Below are some records: retype them all exactly, but not the pictures.

(Stored data entries)
══════════

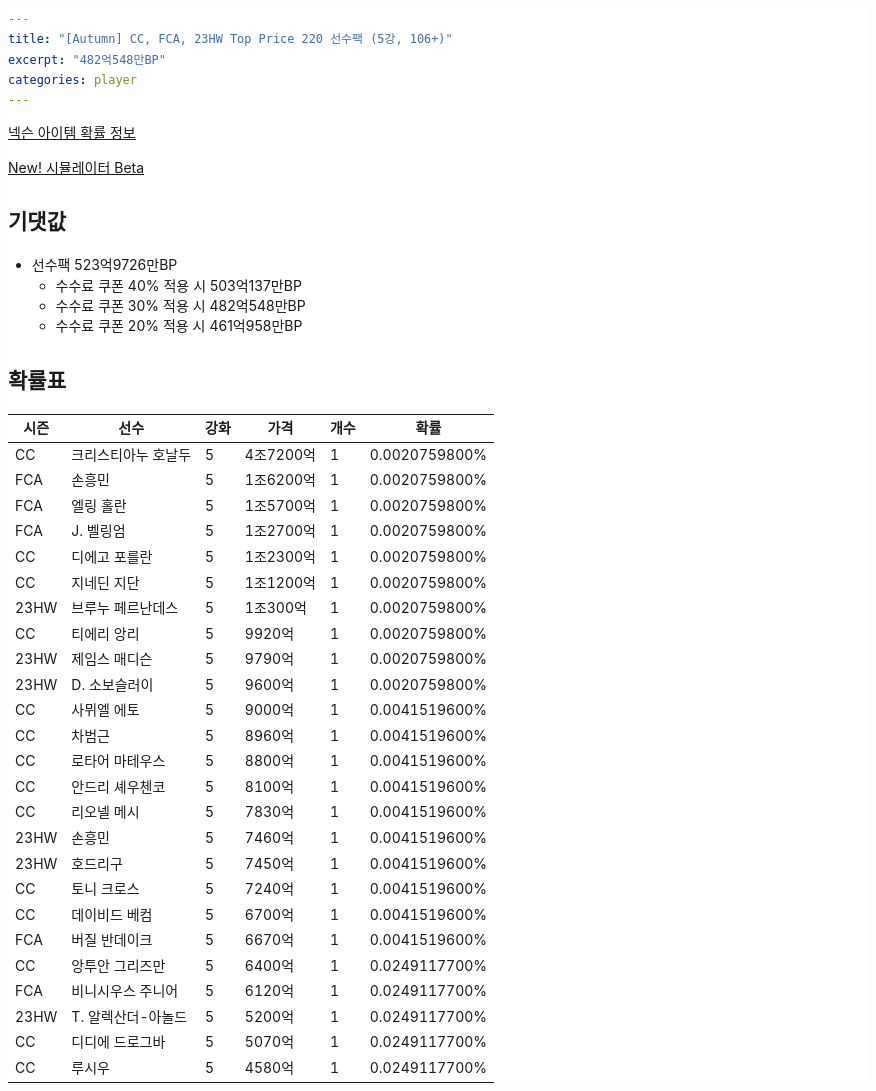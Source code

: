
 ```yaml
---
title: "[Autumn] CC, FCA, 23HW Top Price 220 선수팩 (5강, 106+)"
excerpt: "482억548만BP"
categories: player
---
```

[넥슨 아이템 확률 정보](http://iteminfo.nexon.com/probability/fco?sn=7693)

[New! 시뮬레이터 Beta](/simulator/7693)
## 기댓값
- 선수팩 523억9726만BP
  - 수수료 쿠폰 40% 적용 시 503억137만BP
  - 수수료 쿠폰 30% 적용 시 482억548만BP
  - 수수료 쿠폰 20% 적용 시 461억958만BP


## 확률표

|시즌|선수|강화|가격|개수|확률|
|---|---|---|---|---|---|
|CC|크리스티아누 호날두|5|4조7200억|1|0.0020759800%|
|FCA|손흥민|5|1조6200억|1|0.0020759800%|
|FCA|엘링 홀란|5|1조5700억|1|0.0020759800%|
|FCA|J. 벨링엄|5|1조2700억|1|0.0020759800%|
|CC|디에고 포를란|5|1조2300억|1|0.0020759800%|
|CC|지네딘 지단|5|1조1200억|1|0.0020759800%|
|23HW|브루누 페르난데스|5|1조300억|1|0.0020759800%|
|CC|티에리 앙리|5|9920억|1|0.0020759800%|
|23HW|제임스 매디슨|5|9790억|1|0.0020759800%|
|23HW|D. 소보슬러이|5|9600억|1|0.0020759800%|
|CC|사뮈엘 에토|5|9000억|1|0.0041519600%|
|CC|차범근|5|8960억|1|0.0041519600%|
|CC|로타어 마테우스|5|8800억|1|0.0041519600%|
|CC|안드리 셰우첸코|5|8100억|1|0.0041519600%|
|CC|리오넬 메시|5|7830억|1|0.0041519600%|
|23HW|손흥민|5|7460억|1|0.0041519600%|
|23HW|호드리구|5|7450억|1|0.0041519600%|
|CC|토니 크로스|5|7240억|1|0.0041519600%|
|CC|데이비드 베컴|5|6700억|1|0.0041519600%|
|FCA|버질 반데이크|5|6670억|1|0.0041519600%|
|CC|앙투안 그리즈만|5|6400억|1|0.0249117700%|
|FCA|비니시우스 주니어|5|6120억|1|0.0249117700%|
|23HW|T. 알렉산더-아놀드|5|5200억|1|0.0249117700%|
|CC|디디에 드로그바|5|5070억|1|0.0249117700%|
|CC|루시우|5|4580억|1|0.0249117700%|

══════════

* [Completed task]
Source code

:
 ```yaml
---
title: "[Autumn] CC, FCA, 23HW Top Price 220 선수팩 (5강, 106+)"
excerpt: "482억548만BP"
categories: player
---
```

[넥슨 아이템 확률 정보](http://iteminfo.nexon.com/probability/fco?sn=7693)

[New! 시뮬레이터 Beta](/simulator/7693)
## 기댓값
- 선수팩 523억9726만BP
  - 수수료 쿠폰 40% 적용 시 503억137만BP
  - 수수료 쿠폰 30% 적용 시 482억548만BP
  - 수수료 쿠폰 20% 적용 시 461억958만BP


## 확률표

|시즌|선수|강화|가격|개수|확률|
|---|---|---|---|---|---|
|CC|크리스티아누 호날두|5|4조7200억|1|0.0020759800%|
|FCA|손흥민|5|1조6200억|1|0.0020759800%|
|FCA|엘링 홀란|5|1조5700억|1|0.0020759800%|
|FCA|J. 벨링엄|5|1조2700억|1|0.0020759800%|
|CC|디에고 포를란|5|1조2300억|1|0.0020759800%|
|CC|지네딘 지단|5|1조1200억|1|0.0020759800%|
|23HW|브루누 페르난데스|5|1조300억|1|0.0020759800%|
|CC|티에리 앙리|5|9920억|1|0.0020759800%|
|23HW|제임스 매디슨|5|9790억|1|0.0020759800%|
|23HW|D. 소보슬러이|5|9600억|1|0.0020759800%|
|CC|사뮈엘 에토|5|9000억|1|0.0041519600%|
|CC|차범근|5|8960억|1|0.0041519600%|
|CC|로타어 마테우스|5|8800억|1|0.0041519600%|
|CC|안드리 셰우첸코|5|8100억|1|0.0041519600%|
|CC|리오넬 메시|5|7830억|1|0.0041519600%|
|23HW|손흥민|5|7460억|1|0.0041519600%|
|23HW|호드리구|5|7450억|1|0.0041519600%|
|CC|토니 크로스|5|7240억|1|0.0041519600%|
|CC|데이비드 베컴|5|6700억|1|0.0041519600%|
|FCA|버질 반데이크|5|6670억|1|0.0041519600%|
|CC|앙투안 그리즈만|5|6400억|1|0.0249117700%|
|FCA|비니시우스 주니어|5|6120억|1|0.0249117700%|
|23HW|T. 알렉산더-아놀드|5|5200억|1|0.0249117700%|
|CC|디디에 드로그바|5|5070억|1|0.0249117700%|
|CC|루시우|5|4580억|1|0.0249117700%|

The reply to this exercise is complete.